The best way to reduce carbon emissions from the transport sector in New Zealand is to switch to alternative fuels and decarbonise the electricity grid. Personal behaviour change will have an impact, but not enough, a new study has found.

According to the chief executive of Infrastructure New Zealand Stephen Selwood, a new report from thinkstep has found that activities such as car sharing, teleworking, home deliveries and using more public transport will save around 15 per cent of carbon emission compared to the near 90 per cent reductions needed to meet climate targets.

“Many people think that enabling alternatives to the car is the best way to reduce carbon emissions in New Zealand,” Selwood said.

But thinkstep’s report calculates that a shift to electric, biofuel and hydrogen-powered vehicles has potential to reduce carbon emissions from consumption by up to 88 per cent by 2050. The Creating a positive drive: Decarbonisation of New Zealand’s transport sector by 2050 was launched on Thursday.

A shift to electric, biofuel and hydrogen-powered vehicles “has the potential to reduce carbon emissions from consumption by up to 88 per cent by 2050,” the report says.

In order to achieve this shift, renewable energy generation would have to double in capacity, and the country would have to see the conversion of five per cent of agricultural land to the production of biofuels.

Encouraging ride-sharing and the use of public transport would have benefits that are more achievable in a short space of time than a complete switch to zero emission transport, but they would only change a small proportion, up to 29 per cent, of total journeys,  the report says.

Everything helps

The government could encourage people to share rides by establishing carpool lanes, and create a pricing model to encourage electric vehicles.

Transport scenarios for New Zealand in the report for 2050 relative to 2015 (savings include domestic greenhouse gas emissions only)

“The role of government and business, as we see it, is to make these low-carbon choices easy and convenient,” says the report.

“While we still depend on fossil fuels, ride-sharing has the potential to be a quick win for New Zealand on climate change,” Dr Jeff Vickers, technical director of thinkstep and lead author of the report said.

“It reduces carbon emissions and road congestion immediately, and the carbon story gets even better as we move to electric vehicles. This is something that could happen virtually overnight, as all you need is a smartphone.”

A year ago Prime Minister Jacinda Ardern set out a plan for New Zealand to transition its electricity grid to renewables by 2035. Between 50 to 60 per cent is already delivered by hydroelectric power. Ms Ardern’s long-term goal is for New Zealand to achieve zero carbon emissions by 2050.

Currently, according to climate action tracker website, New Zealand’s Nationally Determined Contribution target under the Paris Agreement of a 30 per cent reduction from 2005 levels by 2030 is rated as “insufficient”. In other words, it is not consistent with holding warming to below 2°C, let alone limiting it to 1.5°C, as required, and is instead consistent with warming between 2°C and 3°C.

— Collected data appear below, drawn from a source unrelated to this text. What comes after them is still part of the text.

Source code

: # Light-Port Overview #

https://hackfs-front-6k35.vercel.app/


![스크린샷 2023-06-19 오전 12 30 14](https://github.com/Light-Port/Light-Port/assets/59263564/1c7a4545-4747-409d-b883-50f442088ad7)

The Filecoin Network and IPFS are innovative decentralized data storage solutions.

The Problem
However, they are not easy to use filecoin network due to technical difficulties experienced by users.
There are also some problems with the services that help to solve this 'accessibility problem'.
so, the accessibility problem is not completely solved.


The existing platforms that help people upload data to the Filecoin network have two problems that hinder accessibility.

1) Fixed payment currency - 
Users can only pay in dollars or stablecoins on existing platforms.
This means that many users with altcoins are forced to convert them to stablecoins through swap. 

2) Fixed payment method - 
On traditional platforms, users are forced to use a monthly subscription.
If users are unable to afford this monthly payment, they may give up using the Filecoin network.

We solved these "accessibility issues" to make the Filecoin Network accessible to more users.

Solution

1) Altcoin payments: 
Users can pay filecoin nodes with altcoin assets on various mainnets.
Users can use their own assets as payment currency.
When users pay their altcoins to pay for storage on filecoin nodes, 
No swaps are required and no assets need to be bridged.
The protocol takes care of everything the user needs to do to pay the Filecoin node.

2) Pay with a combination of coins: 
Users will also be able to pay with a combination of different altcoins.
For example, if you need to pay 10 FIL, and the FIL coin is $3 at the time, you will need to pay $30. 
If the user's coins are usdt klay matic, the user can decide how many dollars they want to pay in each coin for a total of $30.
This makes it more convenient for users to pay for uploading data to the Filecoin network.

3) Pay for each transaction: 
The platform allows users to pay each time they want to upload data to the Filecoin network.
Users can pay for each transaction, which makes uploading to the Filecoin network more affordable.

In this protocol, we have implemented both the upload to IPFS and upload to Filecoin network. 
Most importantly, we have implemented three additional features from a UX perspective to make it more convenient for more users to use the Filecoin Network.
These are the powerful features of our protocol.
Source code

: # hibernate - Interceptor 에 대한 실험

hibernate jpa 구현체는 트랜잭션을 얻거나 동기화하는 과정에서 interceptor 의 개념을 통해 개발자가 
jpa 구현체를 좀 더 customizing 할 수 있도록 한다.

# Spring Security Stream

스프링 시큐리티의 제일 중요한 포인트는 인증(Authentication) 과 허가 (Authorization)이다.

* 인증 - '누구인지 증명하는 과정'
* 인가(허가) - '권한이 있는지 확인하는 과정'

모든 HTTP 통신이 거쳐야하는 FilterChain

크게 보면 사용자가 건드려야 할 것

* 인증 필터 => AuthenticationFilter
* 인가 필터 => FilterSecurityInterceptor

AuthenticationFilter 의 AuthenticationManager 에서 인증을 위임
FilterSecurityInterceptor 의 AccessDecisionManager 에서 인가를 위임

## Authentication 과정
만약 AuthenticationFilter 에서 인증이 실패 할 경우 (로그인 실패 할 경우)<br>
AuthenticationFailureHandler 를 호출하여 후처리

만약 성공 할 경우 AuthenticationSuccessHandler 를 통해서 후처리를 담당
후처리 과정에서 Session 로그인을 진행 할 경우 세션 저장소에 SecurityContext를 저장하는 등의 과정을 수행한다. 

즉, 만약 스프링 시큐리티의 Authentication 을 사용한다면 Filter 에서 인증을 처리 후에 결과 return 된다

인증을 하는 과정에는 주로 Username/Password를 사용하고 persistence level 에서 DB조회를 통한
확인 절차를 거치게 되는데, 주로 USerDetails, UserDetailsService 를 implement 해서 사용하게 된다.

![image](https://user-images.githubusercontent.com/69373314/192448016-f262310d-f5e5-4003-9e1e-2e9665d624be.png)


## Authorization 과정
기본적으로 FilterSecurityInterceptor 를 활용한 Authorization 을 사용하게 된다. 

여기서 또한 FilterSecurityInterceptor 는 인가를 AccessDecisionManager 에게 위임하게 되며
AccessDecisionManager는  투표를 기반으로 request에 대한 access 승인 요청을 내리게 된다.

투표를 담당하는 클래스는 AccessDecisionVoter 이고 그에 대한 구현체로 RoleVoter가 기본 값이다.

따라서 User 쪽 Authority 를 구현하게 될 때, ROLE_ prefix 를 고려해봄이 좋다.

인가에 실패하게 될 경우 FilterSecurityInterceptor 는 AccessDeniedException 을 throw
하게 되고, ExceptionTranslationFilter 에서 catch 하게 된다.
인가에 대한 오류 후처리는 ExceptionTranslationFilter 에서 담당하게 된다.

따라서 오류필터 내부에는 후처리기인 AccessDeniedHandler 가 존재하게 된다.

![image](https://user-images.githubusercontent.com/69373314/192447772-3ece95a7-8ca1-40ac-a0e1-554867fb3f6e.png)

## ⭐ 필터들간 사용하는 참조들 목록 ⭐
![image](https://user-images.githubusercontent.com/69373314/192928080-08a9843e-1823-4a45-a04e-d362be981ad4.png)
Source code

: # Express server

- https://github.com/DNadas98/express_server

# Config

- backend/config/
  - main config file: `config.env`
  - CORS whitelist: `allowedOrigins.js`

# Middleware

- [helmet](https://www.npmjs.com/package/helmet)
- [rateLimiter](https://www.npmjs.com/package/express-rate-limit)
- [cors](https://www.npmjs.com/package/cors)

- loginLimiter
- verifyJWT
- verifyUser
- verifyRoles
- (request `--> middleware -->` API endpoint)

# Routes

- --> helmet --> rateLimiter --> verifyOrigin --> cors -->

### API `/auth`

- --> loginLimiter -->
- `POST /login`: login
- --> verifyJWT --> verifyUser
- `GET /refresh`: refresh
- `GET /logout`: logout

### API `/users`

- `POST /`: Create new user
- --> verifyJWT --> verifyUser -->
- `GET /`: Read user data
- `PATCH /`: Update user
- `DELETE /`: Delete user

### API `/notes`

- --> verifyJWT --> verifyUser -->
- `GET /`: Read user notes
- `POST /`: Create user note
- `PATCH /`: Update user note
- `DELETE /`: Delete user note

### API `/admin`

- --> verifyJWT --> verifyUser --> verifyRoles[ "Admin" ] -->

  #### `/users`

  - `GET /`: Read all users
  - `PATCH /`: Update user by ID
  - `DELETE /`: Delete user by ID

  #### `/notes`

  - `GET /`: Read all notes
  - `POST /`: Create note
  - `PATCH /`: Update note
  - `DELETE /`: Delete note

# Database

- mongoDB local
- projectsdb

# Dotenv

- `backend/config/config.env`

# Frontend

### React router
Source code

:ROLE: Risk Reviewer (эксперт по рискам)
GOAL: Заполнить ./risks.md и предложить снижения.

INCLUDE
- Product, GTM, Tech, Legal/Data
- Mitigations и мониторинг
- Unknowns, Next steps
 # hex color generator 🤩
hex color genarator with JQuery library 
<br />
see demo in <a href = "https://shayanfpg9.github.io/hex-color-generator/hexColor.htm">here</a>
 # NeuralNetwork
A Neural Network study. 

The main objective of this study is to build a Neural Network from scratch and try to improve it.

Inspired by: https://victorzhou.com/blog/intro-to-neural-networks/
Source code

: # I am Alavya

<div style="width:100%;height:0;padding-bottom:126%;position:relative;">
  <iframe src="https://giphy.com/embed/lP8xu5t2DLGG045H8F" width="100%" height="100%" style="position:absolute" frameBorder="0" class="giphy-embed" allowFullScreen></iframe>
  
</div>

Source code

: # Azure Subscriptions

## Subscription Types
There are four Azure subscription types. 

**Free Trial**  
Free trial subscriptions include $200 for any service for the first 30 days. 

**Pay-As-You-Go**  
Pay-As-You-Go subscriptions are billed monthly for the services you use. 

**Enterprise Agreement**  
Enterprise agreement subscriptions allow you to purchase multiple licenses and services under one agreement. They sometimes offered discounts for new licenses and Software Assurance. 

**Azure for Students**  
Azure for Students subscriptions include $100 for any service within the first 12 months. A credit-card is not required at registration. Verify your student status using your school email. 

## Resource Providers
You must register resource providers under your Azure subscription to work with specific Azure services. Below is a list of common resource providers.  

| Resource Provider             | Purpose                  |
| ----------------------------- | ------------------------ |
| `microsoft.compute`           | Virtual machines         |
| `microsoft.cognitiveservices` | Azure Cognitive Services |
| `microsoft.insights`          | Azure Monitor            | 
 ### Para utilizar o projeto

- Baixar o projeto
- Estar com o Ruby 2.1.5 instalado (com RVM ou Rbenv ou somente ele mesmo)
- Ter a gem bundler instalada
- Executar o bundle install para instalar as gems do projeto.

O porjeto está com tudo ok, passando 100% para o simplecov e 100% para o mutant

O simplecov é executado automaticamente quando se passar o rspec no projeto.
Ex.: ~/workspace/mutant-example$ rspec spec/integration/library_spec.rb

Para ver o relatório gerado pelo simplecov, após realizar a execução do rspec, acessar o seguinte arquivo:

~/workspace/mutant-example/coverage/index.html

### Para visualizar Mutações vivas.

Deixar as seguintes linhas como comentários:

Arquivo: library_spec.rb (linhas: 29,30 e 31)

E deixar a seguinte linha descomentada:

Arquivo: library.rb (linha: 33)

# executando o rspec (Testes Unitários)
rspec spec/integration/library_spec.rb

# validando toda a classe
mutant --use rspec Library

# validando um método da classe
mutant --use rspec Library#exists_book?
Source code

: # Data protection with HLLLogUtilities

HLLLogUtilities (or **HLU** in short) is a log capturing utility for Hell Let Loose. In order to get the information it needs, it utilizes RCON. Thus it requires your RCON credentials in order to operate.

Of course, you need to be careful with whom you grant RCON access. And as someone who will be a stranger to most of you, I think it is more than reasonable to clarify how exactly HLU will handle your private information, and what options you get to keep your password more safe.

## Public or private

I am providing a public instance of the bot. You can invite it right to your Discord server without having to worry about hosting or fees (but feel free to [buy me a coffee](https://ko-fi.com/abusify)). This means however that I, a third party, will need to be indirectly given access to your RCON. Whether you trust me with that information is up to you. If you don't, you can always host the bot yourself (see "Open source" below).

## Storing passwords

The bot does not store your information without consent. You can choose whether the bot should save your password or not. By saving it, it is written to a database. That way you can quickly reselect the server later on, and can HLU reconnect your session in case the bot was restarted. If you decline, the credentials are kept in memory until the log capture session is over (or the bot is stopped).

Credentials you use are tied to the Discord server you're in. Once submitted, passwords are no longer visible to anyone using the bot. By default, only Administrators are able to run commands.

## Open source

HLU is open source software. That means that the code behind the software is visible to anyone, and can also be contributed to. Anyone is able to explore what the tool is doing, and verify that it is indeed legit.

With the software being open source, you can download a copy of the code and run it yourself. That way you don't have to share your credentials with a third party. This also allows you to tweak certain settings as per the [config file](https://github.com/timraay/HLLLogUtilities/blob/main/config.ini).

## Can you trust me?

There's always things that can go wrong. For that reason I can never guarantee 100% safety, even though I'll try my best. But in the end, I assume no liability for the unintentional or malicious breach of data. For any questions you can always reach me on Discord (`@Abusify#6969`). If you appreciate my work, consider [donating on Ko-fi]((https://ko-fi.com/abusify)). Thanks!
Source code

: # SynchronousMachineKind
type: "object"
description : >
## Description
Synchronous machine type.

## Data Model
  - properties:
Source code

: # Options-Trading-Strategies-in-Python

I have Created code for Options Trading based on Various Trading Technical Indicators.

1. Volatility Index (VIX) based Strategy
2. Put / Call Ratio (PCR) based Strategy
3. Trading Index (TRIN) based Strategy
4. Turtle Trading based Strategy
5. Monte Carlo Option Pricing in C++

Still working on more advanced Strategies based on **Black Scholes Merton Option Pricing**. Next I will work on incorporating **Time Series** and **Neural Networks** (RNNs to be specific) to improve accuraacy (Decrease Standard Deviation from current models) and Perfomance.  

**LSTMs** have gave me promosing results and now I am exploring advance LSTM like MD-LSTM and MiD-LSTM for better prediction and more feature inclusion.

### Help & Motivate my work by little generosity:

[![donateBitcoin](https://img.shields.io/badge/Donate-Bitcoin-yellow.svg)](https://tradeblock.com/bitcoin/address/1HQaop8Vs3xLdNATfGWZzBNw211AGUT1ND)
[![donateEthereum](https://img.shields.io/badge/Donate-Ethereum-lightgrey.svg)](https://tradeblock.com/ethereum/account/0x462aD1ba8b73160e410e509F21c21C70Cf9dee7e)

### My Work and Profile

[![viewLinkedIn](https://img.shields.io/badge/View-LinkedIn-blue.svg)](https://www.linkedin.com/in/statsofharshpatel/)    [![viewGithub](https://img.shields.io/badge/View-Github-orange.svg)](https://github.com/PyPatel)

Part of the reason is that transport contributed 19 per cent of all greenhouse gases emitted in New Zealand in 2015. A reduction in transport emissions by 90 per cent would reduce New Zealand’s total gross GHG emissions by 17 per cent.

But the road to decarbonising transport is harder than that. “When considering the carbon footprint of products and services that New Zealanders consume – rather than including those that are destined for offshore markets – transport’s contribution jumps to over 40 per cent,” Dr Vickers said.

The government is currently considering a Zero Carbon Bill. The target of net zero emissions by 2050 is supported by 91 per cent of respondents to a consultation for the bill, while even more, 96 per cent, support the establishment of an independent watchdog, a Climate Change Commission, like the UK’s.

The government realises that it’s cheaper to take action sooner rather than later.

Light commercial and heavy vehicles are assumed in the report to run on hydrogen in the future, yielding a 64 per cent drop in emissions using today’s electricity grid, or 91 per cent for a fully renewable grid.

In this future, biofuels would be used to power ships and planes because of their higher energy density. But biofuels have their own social and environmental impacts: air pollution, displacing crops, and a reduction of biodiversity.

See the full report here.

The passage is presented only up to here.